Digital Assets Submission Inventory

All depositors must fill out a Digital Assets Submission Inventory (DASI) prior to ingest. The DASI designates the specific body of content to be ingested and is the official record of submission. A Permissions Agreement may be used to provide access to submitted works that are not in the public domain if appropriate rights have been obtained.

Submission of Bibliographic Metadata

Bibliographic metadata for each digital volume must be present in HathiTrust in order for the volumes to be ingested. Depositors make accurate bibliographic data available to the University of Michigan to be loaded into HathiTrust's bibliographic management system. The bibliographic records act as a manifest of the digital content and are used as part of a broader digital object management strategy, including rights management. HathiTrust uses information in the submitted bibliographic records to make an initial rights determination about each volume.
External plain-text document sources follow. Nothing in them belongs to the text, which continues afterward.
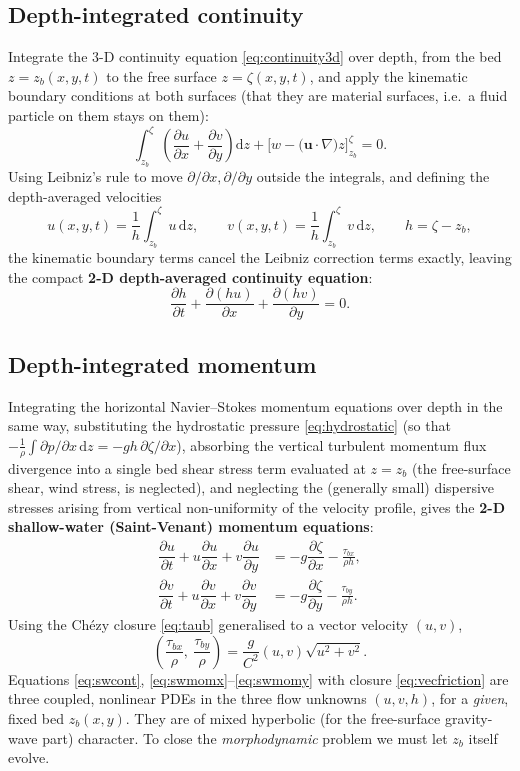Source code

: \documentclass[11pt,a4paper]{report}
\theoremstyle{definition}
\theoremstyle{plain}
\theoremstyle{remark}
\newcommand{\dd}{\mathrm{d}}
\newcommand{\pdv}[2]{\dfrac{\partial #1}{\partial #2}}
\newcommand{\vect}[1]{\boldsymbol{#1}}
\begin{document}
\subsection{Depth-integrated continuity}
Integrate the 3-D continuity equation \eqref{eq:continuity3d} over depth, from the bed $z=z_b(x,y,t)$ to the free surface $z=\zeta(x,y,t)$, and apply the kinematic boundary conditions at both surfaces (that they are material surfaces, i.e.\ a fluid particle on them stays on them):
\begin{equation}
\int_{z_b}^{\zeta}\left(\pdv{u}{x}+\pdv{v}{y}\right)\dd z + \Big[w-\big(\vect{u}\cdot\nabla\big)z\Big]^{\zeta}_{z_b} = 0.
\end{equation}
Using Leibniz's rule to move $\partial/\partial x,\partial/\partial y$ outside the integrals, and defining the depth-averaged velocities
\begin{equation}
u(x,y,t)=\frac{1}{h}\int_{z_b}^{\zeta}u\,\dd z, \qquad v(x,y,t)=\frac{1}{h}\int_{z_b}^{\zeta}v\,\dd z, \qquad h=\zeta-z_b,
\end{equation}
the kinematic boundary terms cancel the Leibniz correction terms exactly, leaving the compact \textbf{2-D depth-averaged continuity equation}:
\begin{equation}
\boxed{\pdv{h}{t} + \pdv{(hu)}{x} + \pdv{(hv)}{y} = 0.}
\label{eq:swcont}
\end{equation}

\subsection{Depth-integrated momentum}
Integrating the horizontal Navier--Stokes momentum equations over depth in the same way, substituting the hydrostatic pressure \eqref{eq:hydrostatic} (so that $-\frac1\rho\int\partial p/\partial x\,\dd z = -gh\,\partial\zeta/\partial x$), absorbing the vertical turbulent momentum flux divergence into a single bed shear stress term evaluated at $z=z_b$ (the free-surface shear, wind stress, is neglected), and neglecting the (generally small) dispersive stresses arising from vertical non-uniformity of the velocity profile, gives the \textbf{2-D shallow-water (Saint-Venant) momentum equations}:
\begin{align}
\pdv{u}{t} + u\pdv{u}{x} + v\pdv{u}{y} &= -g\pdv{\zeta}{x} - \frac{\tau_{bx}}{\rho h}, \label{eq:swmomx}\\[4pt]
\pdv{v}{t} + u\pdv{v}{x} + v\pdv{v}{y} &= -g\pdv{\zeta}{y} - \frac{\tau_{by}}{\rho h}. \label{eq:swmomy}
\end{align}
Using the Chézy closure \eqref{eq:taub} generalised to a vector velocity $(u,v)$,
\begin{equation}
\left(\frac{\tau_{bx}}{\rho},\ \frac{\tau_{by}}{\rho}\right) = \frac{g}{C^2}(u,v)\sqrt{u^2+v^2}.
\label{eq:vecfriction}
\end{equation}
Equations \eqref{eq:swcont}, \eqref{eq:swmomx}--\eqref{eq:swmomy} with closure \eqref{eq:vecfriction} are three coupled, nonlinear PDEs in the three flow unknowns $(u,v,h)$, for a \emph{given}, fixed bed $z_b(x,y)$. They are of mixed hyperbolic (for the free-surface gravity-wave part) character. To close the \emph{morphodynamic} problem we must let $z_b$ itself evolve.
\end{document}
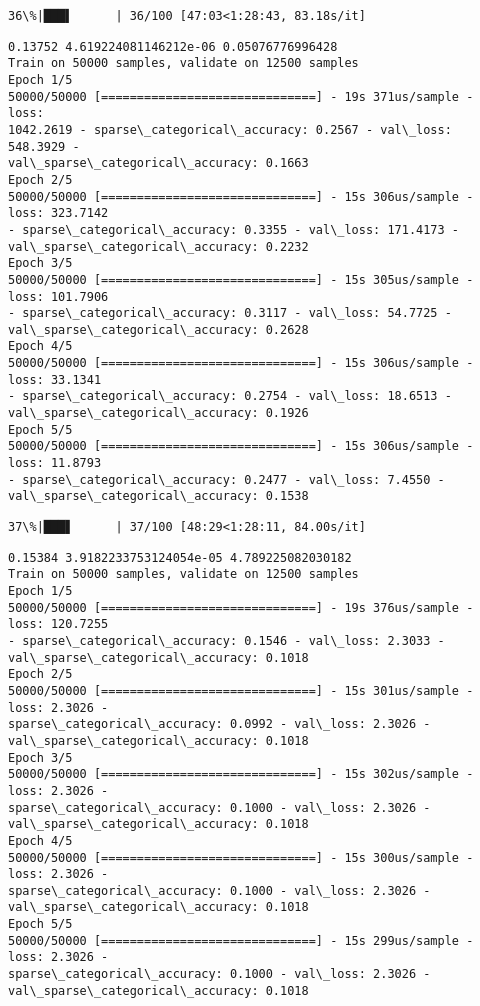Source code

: \documentclass[11pt]{article}
\begin{document}
    \begin{Verbatim}[commandchars=\\\{\}]
 36\%|███▌      | 36/100 [47:03<1:28:43, 83.18s/it]
    \end{Verbatim}

    \begin{Verbatim}[commandchars=\\\{\}]
0.13752 4.619224081146212e-06 0.05076776996428
Train on 50000 samples, validate on 12500 samples
Epoch 1/5
50000/50000 [==============================] - 19s 371us/sample - loss:
1042.2619 - sparse\_categorical\_accuracy: 0.2567 - val\_loss: 548.3929 -
val\_sparse\_categorical\_accuracy: 0.1663
Epoch 2/5
50000/50000 [==============================] - 15s 306us/sample - loss: 323.7142
- sparse\_categorical\_accuracy: 0.3355 - val\_loss: 171.4173 -
val\_sparse\_categorical\_accuracy: 0.2232
Epoch 3/5
50000/50000 [==============================] - 15s 305us/sample - loss: 101.7906
- sparse\_categorical\_accuracy: 0.3117 - val\_loss: 54.7725 -
val\_sparse\_categorical\_accuracy: 0.2628
Epoch 4/5
50000/50000 [==============================] - 15s 306us/sample - loss: 33.1341
- sparse\_categorical\_accuracy: 0.2754 - val\_loss: 18.6513 -
val\_sparse\_categorical\_accuracy: 0.1926
Epoch 5/5
50000/50000 [==============================] - 15s 306us/sample - loss: 11.8793
- sparse\_categorical\_accuracy: 0.2477 - val\_loss: 7.4550 -
val\_sparse\_categorical\_accuracy: 0.1538
    \end{Verbatim}

    \begin{Verbatim}[commandchars=\\\{\}]
 37\%|███▋      | 37/100 [48:29<1:28:11, 84.00s/it]
    \end{Verbatim}

    \begin{Verbatim}[commandchars=\\\{\}]
0.15384 3.9182233753124054e-05 4.789225082030182
Train on 50000 samples, validate on 12500 samples
Epoch 1/5
50000/50000 [==============================] - 19s 376us/sample - loss: 120.7255
- sparse\_categorical\_accuracy: 0.1546 - val\_loss: 2.3033 -
val\_sparse\_categorical\_accuracy: 0.1018
Epoch 2/5
50000/50000 [==============================] - 15s 301us/sample - loss: 2.3026 -
sparse\_categorical\_accuracy: 0.0992 - val\_loss: 2.3026 -
val\_sparse\_categorical\_accuracy: 0.1018
Epoch 3/5
50000/50000 [==============================] - 15s 302us/sample - loss: 2.3026 -
sparse\_categorical\_accuracy: 0.1000 - val\_loss: 2.3026 -
val\_sparse\_categorical\_accuracy: 0.1018
Epoch 4/5
50000/50000 [==============================] - 15s 300us/sample - loss: 2.3026 -
sparse\_categorical\_accuracy: 0.1000 - val\_loss: 2.3026 -
val\_sparse\_categorical\_accuracy: 0.1018
Epoch 5/5
50000/50000 [==============================] - 15s 299us/sample - loss: 2.3026 -
sparse\_categorical\_accuracy: 0.1000 - val\_loss: 2.3026 -
val\_sparse\_categorical\_accuracy: 0.1018
    \end{Verbatim}
\end{document}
Details about the information in each bibliographic information that is used to make rights determinations is available at http://www.hathitrust.org/bib_rights_determination.

Bibliographic metadata associated with digital volumes should conform to the following specifications.

  • Data should be in Marc or Marcxml format, in utf8 encoding
  • Records as complete as possible
  • Strongly preferred: One bibliographic record per item (multi-volume works should have the same record repeated for each item).
  • Each record should contain a single 955 field
  • Local system number in 001
  • OCLC number (master, not institutional) in an 035 field with appropriate identifying prefix (OcoLC, ocm, ocn, etc.)
  • Strongly preferred: Barcode in 955|b; any alphabetic characters should be lowercase.
  • Strongly preferred: Item description (enumeration / chronology) in 955|v.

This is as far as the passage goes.